The majority of our friends live close to where we live, or at least where we lived during the time period the friendship developed (Nahemow & Lawton, 1975). In most cases, the more exposure we have to a stimulus, the more apt we are to like it. Proximity strengthens relationships because friendships develop after getting to know someone, and closeness in distance provides the easiest way to accomplish this goal. Segal (1974) observed that seating order according to alphabet predicted close friendships between people who’s surnames began with the same letter.
In the Westgate Housing research done by Festinger, Schachter, and Back (1950), friendship formation was tracked among families moved into Westgate apartment complexes. Couples would name their three closest friends. 65% of the friends mentioned were in the same building. 41% of the next-door neighbors (19′ apart) were close friends. 22% of those who were two doors away (38′ apart) said so. Only 10% of those who lived on opposite ends of the hall (89′ apart) said they were close friends.
Attraction also depended on functional distance: people whose rooms were next to the building’s mailboxes were more likely to have friends, since others would pass by them each day on the way to the mailbox. We tend to associate our opinions about other people with what we have in common. Agreement or similarities between two people would likely result in more attractiveness (Neimeyer & Mitchell, 1988). Theodore Newcomb (1961) observed male college students randomly assigned to be roommates in a dormitory at the start of a school year and predicted friendship formation by similarity.
Men became friends with those from the same demographic (e. g. race and economic background), as well as those with the same political attitudes and majors. Bordens (1995) believes romantic attractions have what is called matching principles. People tend to become involved with a partner when they usually closely matched in terms of physical attributes of social status. To keep bonds strong between people, it helps to have similarities to discuss and participate in.
Burleson and Samter (1996) found that people with high communication skills enjoy the company of people with high communication skills. People with low communication skills prefer the company of people with low communication skills. A mismatch leads to frustrating conversations and eventual breakup. A large part of interpersonal attraction is due to reciprocal liking. People tend to like those better who return the feeling of attraction, and this rewarding feeling of acceptance usually results in a higher level of attraction toward that person (Forgas, 1992; Zajonc & McIntosh, 1992).
An alternative explanation would be that reciprocity occurs because it is flattering to the ego (Gilbert & Jones, 1986). According to the ‘reward cost principle’ we are attracted to people who seem to like us (Aropnson, 1980). This attraction may be based on similarities or shared interests- a person agreeing with our beliefs, ideas and attitudes. This is attributed to the belief that when a person is in agreement with us, they support what we believe, providing us with the reward of reinforcement.

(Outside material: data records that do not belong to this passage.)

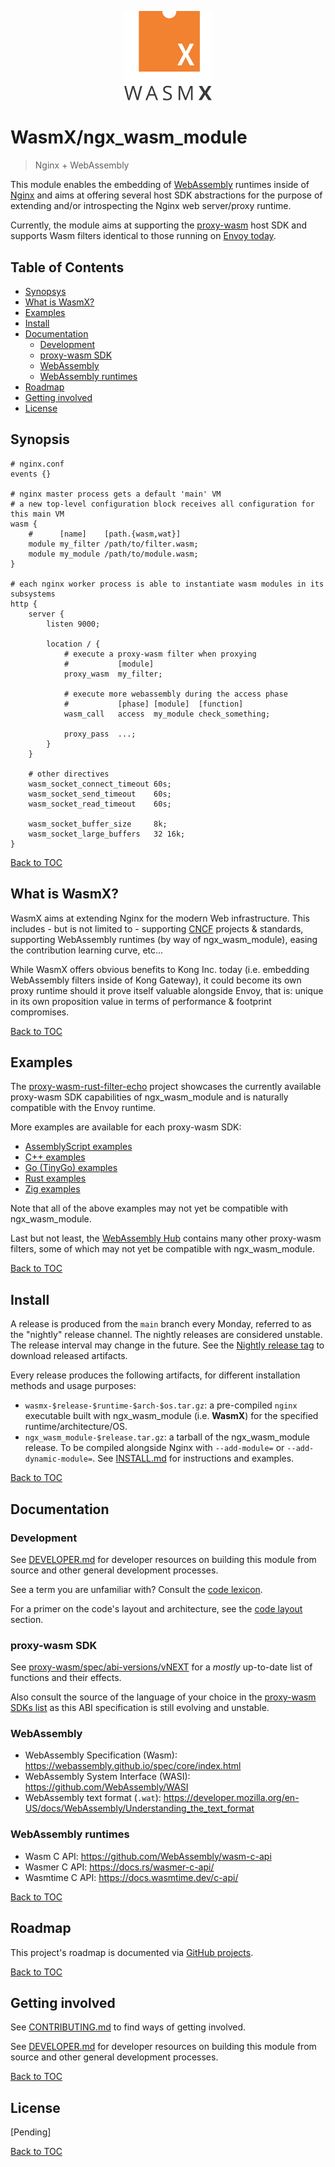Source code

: <p align="center">
  <img alt="WasmX logo" src="assets/logo.svg" style="width: 140px;" />
</p>

# WasmX/ngx_wasm_module

> Nginx + WebAssembly

This module enables the embedding of [WebAssembly](https://webassembly.org/)
runtimes inside of [Nginx](https://nginx.org/) and aims at offering several host
SDK abstractions for the purpose of extending and/or introspecting the Nginx web
server/proxy runtime.

Currently, the module aims at supporting the
[proxy-wasm](https://github.com/proxy-wasm/spec) host SDK and supports Wasm
filters identical to those running on
[Envoy today](https://www.envoyproxy.io/docs/envoy/latest/configuration/http/http_filters/wasm_filter.html).

## Table of Contents

- [Synopsys](#synopsys)
- [What is WasmX?](#what-is-wasmx)
- [Examples](#examples)
- [Install](#install)
- [Documentation](#documentation)
    - [Development](#development)
    - [proxy-wasm SDK](#proxy-wasm-sdk)
    - [WebAssembly](#webassembly)
    - [WebAssembly runtimes](#webassembly-runtimes)
- [Roadmap](#roadmap)
- [Getting involved](#getting-involved)
- [License](#license)

## Synopsis

```nginx
# nginx.conf
events {}

# nginx master process gets a default 'main' VM
# a new top-level configuration block receives all configuration for this main VM
wasm {
    #      [name]    [path.{wasm,wat}]
    module my_filter /path/to/filter.wasm;
    module my_module /path/to/module.wasm;
}

# each nginx worker process is able to instantiate wasm modules in its subsystems
http {
    server {
        listen 9000;

        location / {
            # execute a proxy-wasm filter when proxying
            #           [module]
            proxy_wasm  my_filter;

            # execute more webassembly during the access phase
            #           [phase] [module]  [function]
            wasm_call   access  my_module check_something;

            proxy_pass  ...;
        }
    }

    # other directives
    wasm_socket_connect_timeout 60s;
    wasm_socket_send_timeout    60s;
    wasm_socket_read_timeout    60s;

    wasm_socket_buffer_size     8k;
    wasm_socket_large_buffers   32 16k;
}
```

[Back to TOC](#table-of-contents)

## What is WasmX?

WasmX aims at extending Nginx for the modern Web infrastructure. This includes -
but is not limited to - supporting [CNCF](https://www.cncf.io/) projects &
standards, supporting WebAssembly runtimes (by way of ngx_wasm_module), easing
the contribution learning curve, etc...

While WasmX offers obvious benefits to Kong Inc. today (i.e. embedding
WebAssembly filters inside of Kong Gateway), it could become its own proxy
runtime should it prove itself valuable alongside Envoy, that is: unique in its
own proposition value in terms of performance & footprint compromises.

[Back to TOC](#table-of-contents)

## Examples

The
[proxy-wasm-rust-filter-echo](https://github.com/wasmx-proxy/proxy-wasm-rust-filter-echo/)
project showcases the currently available proxy-wasm SDK capabilities of
ngx_wasm_module and is naturally compatible with the Envoy runtime.

More examples are available for each proxy-wasm SDK:

- [AssemblyScript
  examples](https://github.com/solo-io/proxy-runtime/tree/master/examples)
- [C++
  examples](https://github.com/proxy-wasm/proxy-wasm-cpp-sdk/tree/master/example)
- [Go (TinyGo)
  examples](https://github.com/tetratelabs/proxy-wasm-go-sdk/tree/main/examples)
- [Rust
  examples](https://github.com/proxy-wasm/proxy-wasm-rust-sdk/tree/master/examples)
- [Zig
  examples](https://github.com/mathetake/proxy-wasm-zig-sdk/tree/main/example)

Note that all of the above examples may not yet be compatible with
ngx_wasm_module.

Last but not least, the [WebAssembly
Hub](https://www.webassemblyhub.io/repositories/) contains many other proxy-wasm
filters, some of which may not yet be compatible with ngx_wasm_module.

[Back to TOC](#table-of-contents)

## Install

A release is produced from the `main` branch every Monday, referred to as the
"nightly" release channel. The nightly releases are considered unstable. The
release interval may change in the future. See the [Nightly release
tag](https://github.com/Kong/ngx_wasm_module/releases/tag/nightly) to download
released artifacts.

Every release produces the following artifacts, for different installation
methods and usage purposes:

- `wasmx-$release-$runtime-$arch-$os.tar.gz`: a pre-compiled `nginx` executable
  built with ngx_wasm_module (i.e. **WasmX**) for the specified
  runtime/architecture/OS.
- `ngx_wasm_module-$release.tar.gz`: a tarball of the ngx_wasm_module release.
  To be compiled alongside Nginx with `--add-module=` or
  `--add-dynamic-module=`. See [INSTALL.md](INSTALL.md) for instructions and
  examples.

[Back to TOC](#table-of-contents)

## Documentation

### Development

See [DEVELOPER.md](DEVELOPER.md) for developer resources on building this module
from source and other general development processes.

See a term you are unfamiliar with? Consult the [code
lexicon](DEVELOPER.md#code-lexicon).

For a primer on the code's layout and architecture, see the [code
layout](DEVELOPER.md#code-layout) section.

### proxy-wasm SDK

See
[proxy-wasm/spec/abi-versions/vNEXT](https://github.com/proxy-wasm/spec/tree/master/abi-versions/vNEXT)
for a _mostly_ up-to-date list of functions and their effects.

Also consult the source of the language of your choice in the [proxy-wasm SDKs
list](https://github.com/proxy-wasm/spec#sdks) as this ABI specification is
still evolving and unstable.

### WebAssembly

- WebAssembly Specification (Wasm): https://webassembly.github.io/spec/core/index.html
- WebAssembly System Interface (WASI): https://github.com/WebAssembly/WASI
- WebAssembly text format (`.wat`): https://developer.mozilla.org/en-US/docs/WebAssembly/Understanding_the_text_format

### WebAssembly runtimes

- Wasm C API: https://github.com/WebAssembly/wasm-c-api
- Wasmer C API: https://docs.rs/wasmer-c-api/
- Wasmtime C API: https://docs.wasmtime.dev/c-api/

[Back to TOC](#table-of-contents)

## Roadmap

This project's roadmap is documented via [GitHub
projects](https://github.com/Kong/ngx_wasm_module/projects).

[Back to TOC](#table-of-contents)

## Getting involved

See [CONTRIBUTING.md](CONTRIBUTING.md) to find ways of getting involved.

See [DEVELOPER.md](DEVELOPER.md) for developer resources on building this module
from source and other general development processes.

[Back to TOC](#table-of-contents)

## License

[Pending]

[Back to TOC](#table-of-contents)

Rubin (1973) suggests that the rewarding nature of similarities lies in the basis for joint activities, affirmation through agreement leading to increased self confidence, ease of communication, vanity and reciprocal liking. Attraction relates to social psychology in that society’s influence and our own beliefs and values play an important role. Attraction is reinforced through physical attractiveness, proximity, similarity, and reciprocity. In applying these factors to your own relationships, you will find that interpersonal attraction does indeed play a role.